Innovation, which is now central to the evolution of any field, first began with much skepticism. Many people died for daring to be innovators.

History of innovation
History Of Innovation credit: visualcapitalist

Today, we’re in the golden age of innovation, but there was much build-up to this phase. The world didn’t know what the future had in store when industrialization began.

Every young tree began to spring into a roaring plant.

Plants and factories replaced trees. 

The world grew, and everything in it.

Henry Ford revolutionized Karl Benz’s idea of who could own a car and made it available to ordinary people. His introduction of the assembly line became the apex of mass production.

The Wright brothers original ideas transitioned into Concorde supersonic jet, Supersonic Overture, North American X-15, and Virgin Galactic craft.

The brothers will be somewhat proud, marveled, and puzzled simultaneously. But this teaches a lesson.

Inventors, entrepreneurs, and pioneers didn’t initially build their inventions to their perfect state. Still, as the years pass, it’ll eventually be nearly perfect. Webvan’s financial statement clearly shows this in its 2000 annual report: “Webvan’s facilities do not currently operate at or near their originally designed capacity.” 

Suppose the facility does not operate at its designed initial capacity; is innovation not meant to bring it to its perceived design?

But their statement went on like this: “Webvan does not expect any of its facilities to operate at designed capacity in the foreseeable future. Webvan cannot assure you that any facility will ever operate at or near its designed capacity.”

Today, Webvan is dead.

Innovation aims to bring a product or its customers to a perfect state. The Kaizen philosophy, or lean manufacturing, gives us glimpses of why we should adopt this culture.

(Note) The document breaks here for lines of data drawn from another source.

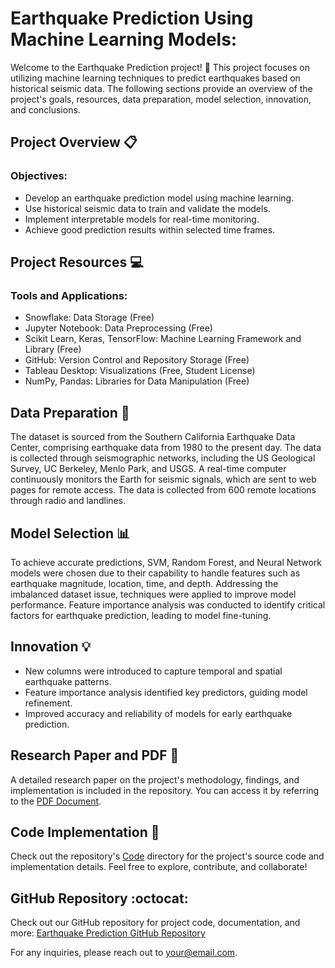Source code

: # Earthquake Prediction Using Machine Learning Models:

Welcome to the Earthquake Prediction project! :tada: This project focuses on utilizing machine learning techniques to predict earthquakes based on historical seismic data. The following sections provide an overview of the project's goals, resources, data preparation, model selection, innovation, and conclusions.

## Project Overview :clipboard:

### Objectives:
- Develop an earthquake prediction model using machine learning.
- Use historical seismic data to train and validate the models.
- Implement interpretable models for real-time monitoring.
- Achieve good prediction results within selected time frames.

## Project Resources :computer:

### Tools and Applications:
- Snowflake: Data Storage (Free)
- Jupyter Notebook: Data Preprocessing (Free)
- Scikit Learn, Keras, TensorFlow: Machine Learning Framework and Library (Free)
- GitHub: Version Control and Repository Storage (Free)
- Tableau Desktop: Visualizations (Free, Student License)
- NumPy, Pandas: Libraries for Data Manipulation (Free)

## Data Preparation :floppy_disk:

The dataset is sourced from the Southern California Earthquake Data Center, comprising earthquake data from 1980 to the present day. The data is collected through seismographic networks, including the US Geological Survey, UC Berkeley, Menlo Park, and USGS. A real-time computer continuously monitors the Earth for seismic signals, which are sent to web pages for remote access. The data is collected from 600 remote locations through radio and landlines.

## Model Selection :bar_chart:

To achieve accurate predictions, SVM, Random Forest, and Neural Network models were chosen due to their capability to handle features such as earthquake magnitude, location, time, and depth. Addressing the imbalanced dataset issue, techniques were applied to improve model performance. Feature importance analysis was conducted to identify critical factors for earthquake prediction, leading to model fine-tuning.

## Innovation :bulb:

- New columns were introduced to capture temporal and spatial earthquake patterns.
- Feature importance analysis identified key predictors, guiding model refinement.
- Improved accuracy and reliability of models for early earthquake prediction.

## Research Paper and PDF :page_with_curl:

A detailed research paper on the project's methodology, findings, and implementation is included in the repository. You can access it by referring to the [PDF Document](/path/to/your/research_paper.pdf).

## Code Implementation :file_folder:

Check out the repository's [Code](/path/to/your/code) directory for the project's source code and implementation details. Feel free to explore, contribute, and collaborate!

## GitHub Repository :octocat:

Check out our GitHub repository for project code, documentation, and more: [Earthquake Prediction GitHub Repository](https://github.com/yourusername/earthquake-prediction)

For any inquiries, please reach out to [your@email.com](mailto:jaydale207@email.com).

As every industry evolved, the world started to revolve (revolutionize). One thing led to another. Every industry began to cross-link and integrate. 

The world grew at a rapid pace. The world could not recognize its old self.

Now, let’s discuss the 4 types of innovation.

4 Types of Innovation
4 Types of innovation

4 Types Of Innovation 

Incremental 

Incremental innovation is the continuous improvement of a product to make it more efficient and appealing to customers. 

Changes are small and gradual, such as adding new features and changes in design. iPhone’s iOS updates, improved design, and additional features in its camera are perfect examples.

The iPhone camera has gone through gradual change with High dynamic range imaging (2010), panorama photos (2012), True Tone flash (2013), optical image stabilization (2015), the dual-lens camera (2016), portrait mode (2016), portrait lighting (2017), and night mode (2019).

Manufacturers simply make the product slightly better than the previous version.

Making random upgrades is not innovation. Such upgrades can be disastrous when customers are unwilling to pay for them.

However, when you interact with your customers, listen to their complaints, research their pain points, and meet their needs, you’ll enrich their daily lives and improve their user experience.

Disruptive 

When small companies overthrow big establishments and dominate the industry, they’re said to disrupt the market. They achieve this feat by targeting the overlooked segments and delivering affordable and convenient products and services.

They abandon traditional business methods, and wide acceptability may take time. Still, in the end, it’ll convert non-consumers into customers.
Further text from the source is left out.